### [What to do]
Copy everything in the records exactly; the pictures stay out.

START Records for this exercise

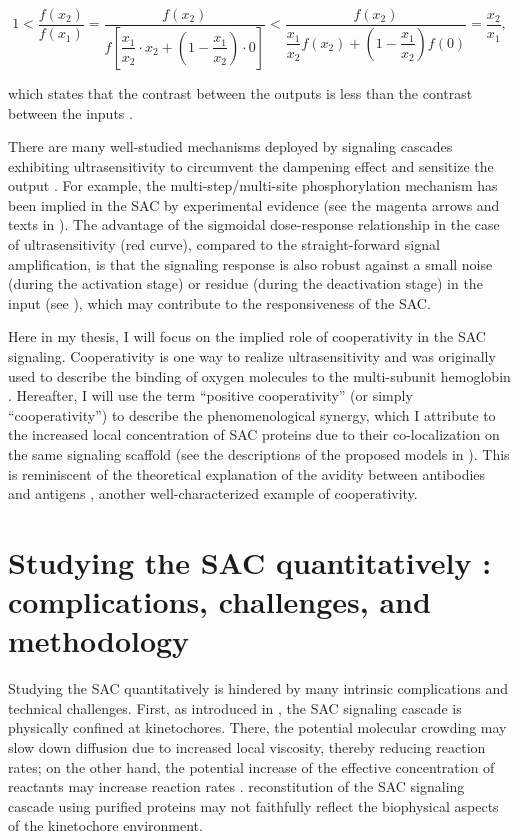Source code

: \begin{equation*}
    1 < \dfrac{f(x_2)}{f(x_1)} = \dfrac{f(x_2)}{f[\dfrac{x_1}{x_2} \cdot x_2 + (1-\dfrac{x_1}{x_2}) \cdot 0]} < \dfrac{f(x_2)}{\dfrac{x_1}{x_2}f(x_2) + (1-\dfrac{x_1}{x_2})f(0)} = \dfrac{x_2}{x_1},
\end{equation*}

\noindent which states that the contrast between the outputs is less than the contrast between the inputs \cite{InhibitorUltrasensitivity}.

There are many well-studied mechanisms deployed by signaling cascades exhibiting ultrasensitivity to circumvent the dampening effect and sensitize the output \cite{ZeroOrder, MultistepUltrasensitivity, Bistability}. For example, the multi-step/multi-site phosphorylation mechanism has been implied in the SAC by experimental evidence \cite{Ji2017eLife} (see the magenta arrows and texts in ). The advantage of the sigmoidal dose-response relationship in the case of ultrasensitivity (red curve), compared to the straight-forward signal amplification, is that the signaling response is also robust against a small noise (during the activation stage) or residue (during the deactivation stage) in the input (see ), which may contribute to the responsiveness of the SAC.

Here in my thesis, I will focus on the implied role of cooperativity in the SAC signaling. Cooperativity is one way to realize ultrasensitivity and was originally used to describe the binding of oxygen molecules to the multi-subunit hemoglobin \cite{KNF, MWC}. Hereafter, I will use the term ``positive cooperativity'' (or simply ``cooperativity'') to describe the phenomenological synergy, which I attribute to the increased local concentration of SAC proteins due to their co-localization on the same signaling scaffold (see the descriptions of the proposed models in ). This is reminiscent of the theoretical explanation of the avidity between antibodies and antigens \cite{AvidityMath}, another well-characterized example of cooperativity.

\section{Studying the SAC quantitatively : complications, challenges, and methodology}
\label{TechnicalChallenges}

Studying the SAC quantitatively  is hindered by many intrinsic complications and technical challenges. First, as introduced in , the SAC signaling cascade is physically confined at kinetochores. There, the potential molecular crowding may slow down diffusion due to increased local viscosity, thereby reducing reaction rates; on the other hand, the potential increase of the effective concentration of reactants may increase reaction rates \cite{MolecularCrowding}.  reconstitution of the SAC signaling cascade using purified proteins may not faithfully reflect the biophysical aspects of the kinetochore environment.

END Records for this exercise

### [Answer for the task]
Source code

: \begin{equation*}
    1 < \dfrac{f(x_2)}{f(x_1)} = \dfrac{f(x_2)}{f[\dfrac{x_1}{x_2} \cdot x_2 + (1-\dfrac{x_1}{x_2}) \cdot 0]} < \dfrac{f(x_2)}{\dfrac{x_1}{x_2}f(x_2) + (1-\dfrac{x_1}{x_2})f(0)} = \dfrac{x_2}{x_1},
\end{equation*}

\noindent which states that the contrast between the outputs is less than the contrast between the inputs \cite{InhibitorUltrasensitivity}.

There are many well-studied mechanisms deployed by signaling cascades exhibiting ultrasensitivity to circumvent the dampening effect and sensitize the output \cite{ZeroOrder, MultistepUltrasensitivity, Bistability}. For example, the multi-step/multi-site phosphorylation mechanism has been implied in the SAC by experimental evidence \cite{Ji2017eLife} (see the magenta arrows and texts in ). The advantage of the sigmoidal dose-response relationship in the case of ultrasensitivity (red curve), compared to the straight-forward signal amplification, is that the signaling response is also robust against a small noise (during the activation stage) or residue (during the deactivation stage) in the input (see ), which may contribute to the responsiveness of the SAC.

Here in my thesis, I will focus on the implied role of cooperativity in the SAC signaling. Cooperativity is one way to realize ultrasensitivity and was originally used to describe the binding of oxygen molecules to the multi-subunit hemoglobin \cite{KNF, MWC}. Hereafter, I will use the term ``positive cooperativity'' (or simply ``cooperativity'') to describe the phenomenological synergy, which I attribute to the increased local concentration of SAC proteins due to their co-localization on the same signaling scaffold (see the descriptions of the proposed models in ). This is reminiscent of the theoretical explanation of the avidity between antibodies and antigens \cite{AvidityMath}, another well-characterized example of cooperativity.

\section{Studying the SAC quantitatively : complications, challenges, and methodology}
\label{TechnicalChallenges}

Studying the SAC quantitatively  is hindered by many intrinsic complications and technical challenges. First, as introduced in , the SAC signaling cascade is physically confined at kinetochores. There, the potential molecular crowding may slow down diffusion due to increased local viscosity, thereby reducing reaction rates; on the other hand, the potential increase of the effective concentration of reactants may increase reaction rates \cite{MolecularCrowding}.  reconstitution of the SAC signaling cascade using purified proteins may not faithfully reflect the biophysical aspects of the kinetochore environment.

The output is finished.